TASK BRIEF: Set down exactly the lines that run from the line with "- [Proposal](proposal.html)" to the end of the data, and nothing else.

------ WORKING DATA ------

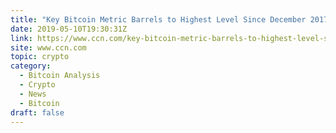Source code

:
 ```yaml
---
title: "Key Bitcoin Metric Barrels to Highest Level Since December 2017"
date: 2019-05-10T19:30:31Z
link: https://www.ccn.com/key-bitcoin-metric-barrels-to-highest-level-since-december-2017?utm_medium=RSS&utm_source=hune
site: www.ccn.com
topic: crypto
category:
  - Bitcoin Analysis
  - Crypto
  - News
  - Bitcoin
draft: false
---
```

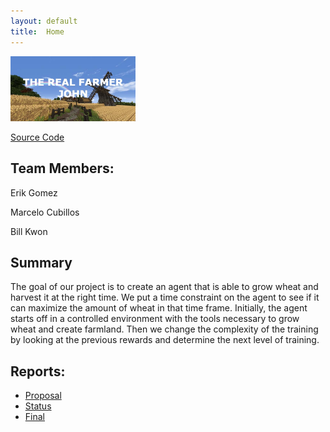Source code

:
 ```yaml
---
layout: default
title:  Home
---
```


 <img src="https://github.com/erikchomez/TheRealFarmerJohn/blob/main/docs/images/picture.jpg" width="200">

[Source Code](https://github.com/erikchomez/TheRealFarmerJohn/)

## Team Members:

Erik Gomez

Marcelo Cubillos

Bill Kwon

## Summary

The goal of our project is to create an agent that is able to grow wheat and harvest it at the right time. We put a time constraint on the agent to see if it can maximize the amount of wheat in that time frame. Initially, the agent starts off in a controlled environment with the tools necessary to grow wheat and create farmland. Then we change the complexity of the training by looking at the previous rewards and determine the next level of training.

## Reports:

- [Proposal](proposal.html)
- [Status](status.html)
- [Final](final.html)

------

ANSWER SPACE:
- [Proposal](proposal.html)
- [Status](status.html)
- [Final](final.html)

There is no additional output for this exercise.